- Task prompt
Go through the records and write each one out again exactly.

- Data excerpts

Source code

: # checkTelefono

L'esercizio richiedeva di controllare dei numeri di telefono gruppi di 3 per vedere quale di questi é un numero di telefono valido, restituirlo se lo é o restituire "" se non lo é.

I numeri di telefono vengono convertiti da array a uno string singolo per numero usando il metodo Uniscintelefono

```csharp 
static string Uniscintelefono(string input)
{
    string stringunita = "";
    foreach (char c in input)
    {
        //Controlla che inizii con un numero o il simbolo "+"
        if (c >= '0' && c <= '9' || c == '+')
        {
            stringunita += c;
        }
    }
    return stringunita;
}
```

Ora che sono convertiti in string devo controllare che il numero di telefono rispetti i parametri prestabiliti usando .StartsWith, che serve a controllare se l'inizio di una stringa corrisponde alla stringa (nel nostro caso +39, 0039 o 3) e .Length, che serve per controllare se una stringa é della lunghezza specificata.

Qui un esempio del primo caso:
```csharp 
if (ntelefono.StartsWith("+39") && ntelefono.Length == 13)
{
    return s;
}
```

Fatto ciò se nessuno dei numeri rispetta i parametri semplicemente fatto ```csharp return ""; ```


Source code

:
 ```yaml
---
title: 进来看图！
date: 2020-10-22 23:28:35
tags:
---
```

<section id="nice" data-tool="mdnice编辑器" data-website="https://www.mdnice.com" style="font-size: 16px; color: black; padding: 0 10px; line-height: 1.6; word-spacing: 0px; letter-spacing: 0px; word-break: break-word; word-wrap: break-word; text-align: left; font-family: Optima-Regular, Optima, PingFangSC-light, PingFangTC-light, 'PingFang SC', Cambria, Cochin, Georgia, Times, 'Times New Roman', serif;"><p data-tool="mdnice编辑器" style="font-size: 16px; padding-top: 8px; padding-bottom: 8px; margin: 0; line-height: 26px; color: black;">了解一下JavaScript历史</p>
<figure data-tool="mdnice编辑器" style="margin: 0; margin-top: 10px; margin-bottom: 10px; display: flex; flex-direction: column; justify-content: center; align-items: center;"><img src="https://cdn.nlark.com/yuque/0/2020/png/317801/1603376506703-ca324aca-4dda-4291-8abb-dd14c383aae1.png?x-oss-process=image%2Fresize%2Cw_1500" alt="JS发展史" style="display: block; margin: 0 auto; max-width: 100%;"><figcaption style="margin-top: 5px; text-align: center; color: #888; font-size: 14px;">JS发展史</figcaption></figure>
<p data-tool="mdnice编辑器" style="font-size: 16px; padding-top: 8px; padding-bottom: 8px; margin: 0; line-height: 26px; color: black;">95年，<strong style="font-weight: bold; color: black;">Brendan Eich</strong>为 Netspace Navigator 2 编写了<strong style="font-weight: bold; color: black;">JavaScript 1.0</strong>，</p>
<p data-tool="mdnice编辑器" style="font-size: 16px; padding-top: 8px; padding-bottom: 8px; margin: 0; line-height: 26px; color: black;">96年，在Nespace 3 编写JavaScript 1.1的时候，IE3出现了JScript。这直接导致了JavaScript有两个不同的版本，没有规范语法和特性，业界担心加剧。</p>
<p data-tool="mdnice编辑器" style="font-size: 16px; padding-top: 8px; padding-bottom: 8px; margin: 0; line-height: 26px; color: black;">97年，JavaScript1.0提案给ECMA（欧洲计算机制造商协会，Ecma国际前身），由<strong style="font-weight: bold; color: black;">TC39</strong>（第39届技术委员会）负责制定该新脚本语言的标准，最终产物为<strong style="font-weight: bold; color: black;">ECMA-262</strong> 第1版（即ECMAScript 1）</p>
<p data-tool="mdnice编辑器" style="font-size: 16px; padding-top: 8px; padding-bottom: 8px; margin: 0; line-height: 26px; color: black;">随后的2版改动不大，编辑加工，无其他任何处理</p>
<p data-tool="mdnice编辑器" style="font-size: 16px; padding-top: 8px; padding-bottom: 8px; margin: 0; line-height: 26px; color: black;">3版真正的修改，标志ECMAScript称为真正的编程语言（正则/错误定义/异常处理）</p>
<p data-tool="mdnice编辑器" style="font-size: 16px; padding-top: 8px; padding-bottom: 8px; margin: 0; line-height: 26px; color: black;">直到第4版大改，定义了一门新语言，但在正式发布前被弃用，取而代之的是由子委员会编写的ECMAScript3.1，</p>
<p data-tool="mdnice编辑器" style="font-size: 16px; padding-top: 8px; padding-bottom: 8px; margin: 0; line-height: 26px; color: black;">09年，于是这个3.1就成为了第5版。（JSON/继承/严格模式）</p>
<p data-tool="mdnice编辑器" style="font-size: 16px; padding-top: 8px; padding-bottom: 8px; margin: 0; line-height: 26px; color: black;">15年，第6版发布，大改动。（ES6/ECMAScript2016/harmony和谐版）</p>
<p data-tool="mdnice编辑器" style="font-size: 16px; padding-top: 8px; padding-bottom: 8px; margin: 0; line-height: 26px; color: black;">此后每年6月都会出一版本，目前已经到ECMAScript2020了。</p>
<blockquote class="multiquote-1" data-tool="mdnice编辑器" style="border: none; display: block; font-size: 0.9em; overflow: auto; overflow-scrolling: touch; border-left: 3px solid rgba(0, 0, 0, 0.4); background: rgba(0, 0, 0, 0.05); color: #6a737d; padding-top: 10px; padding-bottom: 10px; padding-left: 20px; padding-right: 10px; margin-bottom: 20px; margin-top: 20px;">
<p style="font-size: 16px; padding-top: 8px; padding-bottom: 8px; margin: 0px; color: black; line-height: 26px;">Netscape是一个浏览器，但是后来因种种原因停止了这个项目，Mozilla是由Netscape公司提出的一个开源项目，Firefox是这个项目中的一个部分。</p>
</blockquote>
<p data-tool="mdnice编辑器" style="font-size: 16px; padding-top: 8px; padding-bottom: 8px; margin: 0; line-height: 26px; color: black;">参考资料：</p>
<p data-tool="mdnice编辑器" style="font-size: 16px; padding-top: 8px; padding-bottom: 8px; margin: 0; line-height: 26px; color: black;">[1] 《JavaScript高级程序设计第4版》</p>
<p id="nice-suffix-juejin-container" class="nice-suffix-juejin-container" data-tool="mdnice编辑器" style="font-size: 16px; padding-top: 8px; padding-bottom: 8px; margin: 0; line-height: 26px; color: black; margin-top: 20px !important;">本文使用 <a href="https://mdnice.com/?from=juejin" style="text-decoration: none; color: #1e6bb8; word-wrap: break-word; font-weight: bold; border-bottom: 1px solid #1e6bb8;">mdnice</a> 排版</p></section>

- Expected answer
Source code

: # checkTelefono

L'esercizio richiedeva di controllare dei numeri di telefono gruppi di 3 per vedere quale di questi é un numero di telefono valido, restituirlo se lo é o restituire "" se non lo é.

I numeri di telefono vengono convertiti da array a uno string singolo per numero usando il metodo Uniscintelefono

```csharp 
static string Uniscintelefono(string input)
{
    string stringunita = "";
    foreach (char c in input)
    {
        //Controlla che inizii con un numero o il simbolo "+"
        if (c >= '0' && c <= '9' || c == '+')
        {
            stringunita += c;
        }
    }
    return stringunita;
}
```

Ora che sono convertiti in string devo controllare che il numero di telefono rispetti i parametri prestabiliti usando .StartsWith, che serve a controllare se l'inizio di una stringa corrisponde alla stringa (nel nostro caso +39, 0039 o 3) e .Length, che serve per controllare se una stringa é della lunghezza specificata.

Qui un esempio del primo caso:
```csharp 
if (ntelefono.StartsWith("+39") && ntelefono.Length == 13)
{
    return s;
}
```

Fatto ciò se nessuno dei numeri rispetta i parametri semplicemente fatto ```csharp return ""; ```


Source code

:
 ```yaml
---
title: 进来看图！
date: 2020-10-22 23:28:35
tags:
---
```

<section id="nice" data-tool="mdnice编辑器" data-website="https://www.mdnice.com" style="font-size: 16px; color: black; padding: 0 10px; line-height: 1.6; word-spacing: 0px; letter-spacing: 0px; word-break: break-word; word-wrap: break-word; text-align: left; font-family: Optima-Regular, Optima, PingFangSC-light, PingFangTC-light, 'PingFang SC', Cambria, Cochin, Georgia, Times, 'Times New Roman', serif;"><p data-tool="mdnice编辑器" style="font-size: 16px; padding-top: 8px; padding-bottom: 8px; margin: 0; line-height: 26px; color: black;">了解一下JavaScript历史</p>
<figure data-tool="mdnice编辑器" style="margin: 0; margin-top: 10px; margin-bottom: 10px; display: flex; flex-direction: column; justify-content: center; align-items: center;"><img src="https://cdn.nlark.com/yuque/0/2020/png/317801/1603376506703-ca324aca-4dda-4291-8abb-dd14c383aae1.png?x-oss-process=image%2Fresize%2Cw_1500" alt="JS发展史" style="display: block; margin: 0 auto; max-width: 100%;"><figcaption style="margin-top: 5px; text-align: center; color: #888; font-size: 14px;">JS发展史</figcaption></figure>
<p data-tool="mdnice编辑器" style="font-size: 16px; padding-top: 8px; padding-bottom: 8px; margin: 0; line-height: 26px; color: black;">95年，<strong style="font-weight: bold; color: black;">Brendan Eich</strong>为 Netspace Navigator 2 编写了<strong style="font-weight: bold; color: black;">JavaScript 1.0</strong>，</p>
<p data-tool="mdnice编辑器" style="font-size: 16px; padding-top: 8px; padding-bottom: 8px; margin: 0; line-height: 26px; color: black;">96年，在Nespace 3 编写JavaScript 1.1的时候，IE3出现了JScript。这直接导致了JavaScript有两个不同的版本，没有规范语法和特性，业界担心加剧。</p>
<p data-tool="mdnice编辑器" style="font-size: 16px; padding-top: 8px; padding-bottom: 8px; margin: 0; line-height: 26px; color: black;">97年，JavaScript1.0提案给ECMA（欧洲计算机制造商协会，Ecma国际前身），由<strong style="font-weight: bold; color: black;">TC39</strong>（第39届技术委员会）负责制定该新脚本语言的标准，最终产物为<strong style="font-weight: bold; color: black;">ECMA-262</strong> 第1版（即ECMAScript 1）</p>
<p data-tool="mdnice编辑器" style="font-size: 16px; padding-top: 8px; padding-bottom: 8px; margin: 0; line-height: 26px; color: black;">随后的2版改动不大，编辑加工，无其他任何处理</p>
<p data-tool="mdnice编辑器" style="font-size: 16px; padding-top: 8px; padding-bottom: 8px; margin: 0; line-height: 26px; color: black;">3版真正的修改，标志ECMAScript称为真正的编程语言（正则/错误定义/异常处理）</p>
<p data-tool="mdnice编辑器" style="font-size: 16px; padding-top: 8px; padding-bottom: 8px; margin: 0; line-height: 26px; color: black;">直到第4版大改，定义了一门新语言，但在正式发布前被弃用，取而代之的是由子委员会编写的ECMAScript3.1，</p>
<p data-tool="mdnice编辑器" style="font-size: 16px; padding-top: 8px; padding-bottom: 8px; margin: 0; line-height: 26px; color: black;">09年，于是这个3.1就成为了第5版。（JSON/继承/严格模式）</p>
<p data-tool="mdnice编辑器" style="font-size: 16px; padding-top: 8px; padding-bottom: 8px; margin: 0; line-height: 26px; color: black;">15年，第6版发布，大改动。（ES6/ECMAScript2016/harmony和谐版）</p>
<p data-tool="mdnice编辑器" style="font-size: 16px; padding-top: 8px; padding-bottom: 8px; margin: 0; line-height: 26px; color: black;">此后每年6月都会出一版本，目前已经到ECMAScript2020了。</p>
<blockquote class="multiquote-1" data-tool="mdnice编辑器" style="border: none; display: block; font-size: 0.9em; overflow: auto; overflow-scrolling: touch; border-left: 3px solid rgba(0, 0, 0, 0.4); background: rgba(0, 0, 0, 0.05); color: #6a737d; padding-top: 10px; padding-bottom: 10px; padding-left: 20px; padding-right: 10px; margin-bottom: 20px; margin-top: 20px;">
<p style="font-size: 16px; padding-top: 8px; padding-bottom: 8px; margin: 0px; color: black; line-height: 26px;">Netscape是一个浏览器，但是后来因种种原因停止了这个项目，Mozilla是由Netscape公司提出的一个开源项目，Firefox是这个项目中的一个部分。</p>
</blockquote>
<p data-tool="mdnice编辑器" style="font-size: 16px; padding-top: 8px; padding-bottom: 8px; margin: 0; line-height: 26px; color: black;">参考资料：</p>
<p data-tool="mdnice编辑器" style="font-size: 16px; padding-top: 8px; padding-bottom: 8px; margin: 0; line-height: 26px; color: black;">[1] 《JavaScript高级程序设计第4版》</p>
<p id="nice-suffix-juejin-container" class="nice-suffix-juejin-container" data-tool="mdnice编辑器" style="font-size: 16px; padding-top: 8px; padding-bottom: 8px; margin: 0; line-height: 26px; color: black; margin-top: 20px !important;">本文使用 <a href="https://mdnice.com/?from=juejin" style="text-decoration: none; color: #1e6bb8; word-wrap: break-word; font-weight: bold; border-bottom: 1px solid #1e6bb8;">mdnice</a> 排版</p></section>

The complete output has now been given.